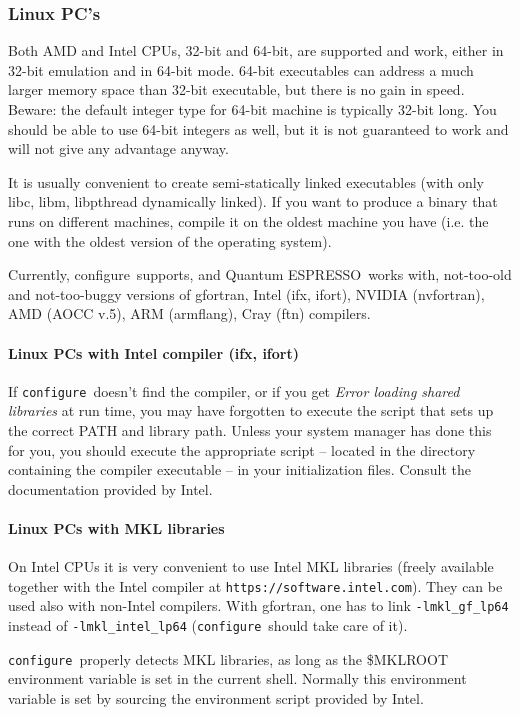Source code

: \documentclass[12pt,a4paper]{article}
\def\qe{{\sc Quantum ESPRESSO}}
\def\configure{\texttt{configure}}
\begin{document}
\subsubsection{Linux PC's}

Both AMD and Intel CPUs, 32-bit and 64-bit, are supported and work,
either in 32-bit emulation and in 64-bit mode. 64-bit executables
can address a much larger memory space than 32-bit executable, but
there is no gain in speed.
Beware: the default integer type for 64-bit machine is typically
32-bit long. You should be able to use 64-bit integers as well,
but it is not guaranteed to work and will not give
any advantage anyway.

It is usually convenient to create semi-statically linked executables (with only
libc, libm, libpthread dynamically linked). If you want to produce a binary
that runs on different machines, compile it on the oldest machine you have
(i.e. the one with the oldest version of the operating system).

Currently, configure\ supports, and \qe\ works with, not-too-old and
not-too-buggy versions of gfortran, Intel (ifx, ifort), NVIDIA (nvfortran),
AMD (AOCC v.5), ARM (armflang), Cray (ftn) compilers.

\paragraph{Linux PCs with Intel compiler (ifx, ifort)}
If \configure\ doesn't find the compiler, or if you get
{\em Error loading shared libraries} at run time, you may have
forgotten to execute the script that
sets up the correct PATH and library path. Unless your system manager has
done this for you, you should execute the appropriate script -- located in
the directory containing the compiler executable -- in your
initialization files. Consult the documentation provided by Intel.

\paragraph{Linux PCs with MKL libraries}
On Intel CPUs it is very convenient to use Intel MKL libraries
(freely available together with the Intel compiler at
\texttt{https://software.intel.com}). They can be used also 
with non-Intel compilers. With gfortran, one has to link 
\texttt{-lmkl\_gf\_lp64} instead of \texttt{-lmkl\_intel\_lp64} 
(\configure\ should take care of it).

\configure\ properly detects MKL libraries,
as long as the \$MKLROOT environment variable is set in the current shell.
Normally this environment variable is set by sourcing the environment script
provided by Intel.
\end{document}
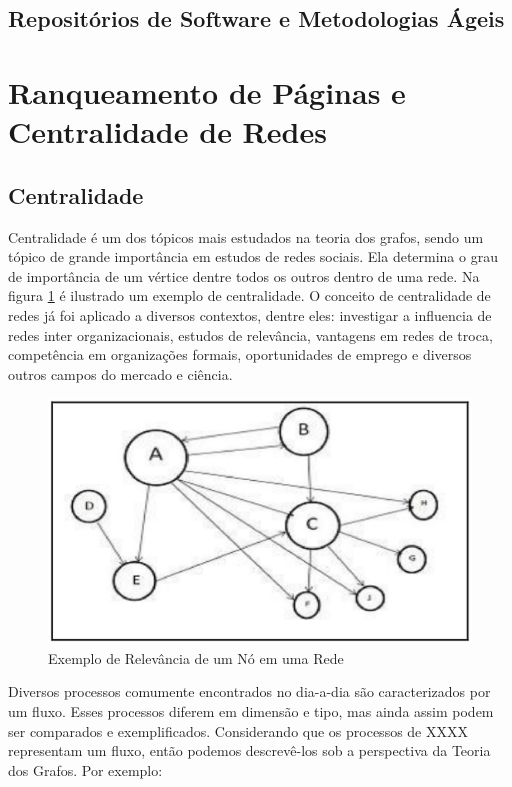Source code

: \subsection{Repositórios de Software e Metodologias Ágeis}




\section{Ranqueamento de Páginas e Centralidade de Redes}
\label{ref:ran}

\subsection{Centralidade}
\label{ref:ran:cen}
Centralidade é um dos tópicos mais estudados na teoria dos grafos, sendo um tópico de grande importância em estudos de redes sociais. Ela determina o grau de importância de um vértice dentre todos os outros dentro de uma rede. Na figura \ref{fig:centrality} é ilustrado um exemplo de centralidade. O conceito de centralidade de redes já foi aplicado a diversos contextos, dentre eles: investigar a influencia de redes inter organizacionais, estudos de relevância, vantagens em redes de troca, competência em organizações formais, oportunidades de emprego e diversos outros campos do mercado e ciência\cite{centrality}.

\begin{figure}[!h]
    \centering
        \includegraphics[keepaspectratio=true,scale=0.5]{figuras/centrality.eps}
    \caption{Exemplo de Relevância de um Nó em uma Rede}
    \label{fig:centrality}
\end{figure}

Diversos processos comumente encontrados no dia-a-dia são caracterizados por um fluxo. Esses processos diferem em dimensão e tipo, mas ainda assim podem ser comparados e exemplificados. Considerando que os processos de XXXX representam um fluxo, então podemos descrevê-los sob a perspectiva da Teoria dos Grafos\cite{ceflow}. Por exemplo:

EXERCISE GOAL: Every line that holds the word "oldest" should be copied from the records above.

ANSWER BELOW:
that runs on different machines, compile it on the oldest machine you have
(i.e. the one with the oldest version of the operating system).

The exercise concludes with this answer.